17 Pourquoi les vignettes cliniques se centrent-elles la plupart du temps sur ce qui a marché pour montrer comment l’analyste a fini par venir à bout des aléas de la cure ? On expose rarement quelque chose qui n’a pas marché, surtout en France ; et si on le fait, c’est souvent mal reçu. Regardez ce qui est arrivé à Ferenczi !
18 Il semble que les Anglo-Saxons, qui parlent plus facilement de clinique, aient moins de difficultés à exposer leurs échecs. Peut-être est-ce là aussi une différence culturelle, un rapport à l’esthétique. C’est dommage, car les jeunes analystes en viennent à penser que leurs aînés, qui n’exposent que des succès, sont tous des génies.

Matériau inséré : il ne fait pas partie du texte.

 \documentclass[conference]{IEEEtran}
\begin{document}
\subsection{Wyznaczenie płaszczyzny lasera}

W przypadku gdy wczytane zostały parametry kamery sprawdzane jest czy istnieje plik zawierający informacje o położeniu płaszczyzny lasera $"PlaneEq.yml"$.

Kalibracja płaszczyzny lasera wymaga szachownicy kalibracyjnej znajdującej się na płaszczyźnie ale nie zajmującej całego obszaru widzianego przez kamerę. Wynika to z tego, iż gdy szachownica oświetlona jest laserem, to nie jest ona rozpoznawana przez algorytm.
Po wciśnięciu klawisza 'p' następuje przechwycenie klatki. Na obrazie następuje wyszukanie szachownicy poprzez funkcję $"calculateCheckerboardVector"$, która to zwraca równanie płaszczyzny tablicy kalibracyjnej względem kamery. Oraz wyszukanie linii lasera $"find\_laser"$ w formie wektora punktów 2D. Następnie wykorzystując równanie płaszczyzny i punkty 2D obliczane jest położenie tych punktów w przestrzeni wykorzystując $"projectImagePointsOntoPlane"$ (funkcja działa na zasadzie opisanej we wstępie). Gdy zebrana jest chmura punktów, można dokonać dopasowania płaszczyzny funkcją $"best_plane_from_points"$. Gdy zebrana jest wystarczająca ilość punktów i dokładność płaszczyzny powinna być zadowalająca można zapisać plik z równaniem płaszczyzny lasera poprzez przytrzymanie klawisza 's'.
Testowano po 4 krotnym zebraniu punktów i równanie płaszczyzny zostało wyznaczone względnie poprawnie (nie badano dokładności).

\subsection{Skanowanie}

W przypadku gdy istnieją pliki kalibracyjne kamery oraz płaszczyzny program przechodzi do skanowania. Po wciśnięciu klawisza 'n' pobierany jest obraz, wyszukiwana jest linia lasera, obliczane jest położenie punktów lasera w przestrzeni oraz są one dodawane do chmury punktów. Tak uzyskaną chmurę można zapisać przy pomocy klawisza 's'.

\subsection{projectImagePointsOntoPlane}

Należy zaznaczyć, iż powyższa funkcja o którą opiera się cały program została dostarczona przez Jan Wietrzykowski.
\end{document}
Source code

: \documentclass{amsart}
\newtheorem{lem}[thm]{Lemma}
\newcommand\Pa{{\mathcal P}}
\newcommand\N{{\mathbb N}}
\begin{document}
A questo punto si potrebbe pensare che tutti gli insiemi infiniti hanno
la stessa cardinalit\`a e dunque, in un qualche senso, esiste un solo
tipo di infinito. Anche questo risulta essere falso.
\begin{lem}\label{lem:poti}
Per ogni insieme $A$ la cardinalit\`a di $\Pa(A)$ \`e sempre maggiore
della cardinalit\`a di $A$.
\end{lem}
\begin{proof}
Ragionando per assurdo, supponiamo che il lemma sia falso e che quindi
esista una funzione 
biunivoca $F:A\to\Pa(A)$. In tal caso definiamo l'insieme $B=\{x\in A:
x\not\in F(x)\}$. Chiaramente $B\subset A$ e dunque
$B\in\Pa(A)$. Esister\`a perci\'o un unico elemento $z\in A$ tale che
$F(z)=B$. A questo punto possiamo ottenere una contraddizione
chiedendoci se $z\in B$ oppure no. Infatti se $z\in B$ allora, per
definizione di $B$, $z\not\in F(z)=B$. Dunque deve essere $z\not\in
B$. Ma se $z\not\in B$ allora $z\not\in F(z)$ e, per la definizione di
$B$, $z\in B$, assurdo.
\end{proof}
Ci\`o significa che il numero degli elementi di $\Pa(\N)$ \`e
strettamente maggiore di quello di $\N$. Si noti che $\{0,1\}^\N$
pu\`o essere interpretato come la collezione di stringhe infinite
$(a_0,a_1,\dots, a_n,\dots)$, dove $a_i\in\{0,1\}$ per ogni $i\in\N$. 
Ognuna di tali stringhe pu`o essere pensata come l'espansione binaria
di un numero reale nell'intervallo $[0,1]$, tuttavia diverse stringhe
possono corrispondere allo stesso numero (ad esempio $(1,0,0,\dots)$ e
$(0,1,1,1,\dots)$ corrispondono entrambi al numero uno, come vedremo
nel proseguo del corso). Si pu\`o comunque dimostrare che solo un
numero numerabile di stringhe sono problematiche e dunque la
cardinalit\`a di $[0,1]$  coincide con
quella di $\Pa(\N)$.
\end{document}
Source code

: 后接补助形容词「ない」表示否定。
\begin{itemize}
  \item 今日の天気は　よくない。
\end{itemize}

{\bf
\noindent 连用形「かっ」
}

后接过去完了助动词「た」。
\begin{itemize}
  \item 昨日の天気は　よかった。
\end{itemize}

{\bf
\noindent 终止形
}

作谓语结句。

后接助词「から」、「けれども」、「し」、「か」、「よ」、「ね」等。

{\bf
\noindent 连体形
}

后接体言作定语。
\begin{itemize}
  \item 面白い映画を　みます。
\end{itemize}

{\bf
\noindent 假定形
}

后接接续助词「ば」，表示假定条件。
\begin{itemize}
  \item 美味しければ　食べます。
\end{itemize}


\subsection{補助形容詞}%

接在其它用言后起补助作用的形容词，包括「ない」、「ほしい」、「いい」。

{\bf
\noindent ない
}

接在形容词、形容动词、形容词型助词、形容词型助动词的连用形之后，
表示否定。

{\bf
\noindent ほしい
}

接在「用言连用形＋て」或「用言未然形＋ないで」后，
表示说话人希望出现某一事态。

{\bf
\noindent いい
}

19 La supervision bien comprise devrait permettre de parler sans honte des difficultés et des bourdes que l’on commet inévitablement. Mais, là aussi, l’idéal analytique fait des ravages et, plus encore, la formation officielle dans les différents instituts : la nécessité de se faire admettre par ses futurs pairs et par conséquent la crainte de se dévoiler peuvent empêcher le candidat d’être authentique, et donc d’apprendre vraiment de ses erreurs. C’est dommage, pour l’analyste et pour le patient, bien sûr. »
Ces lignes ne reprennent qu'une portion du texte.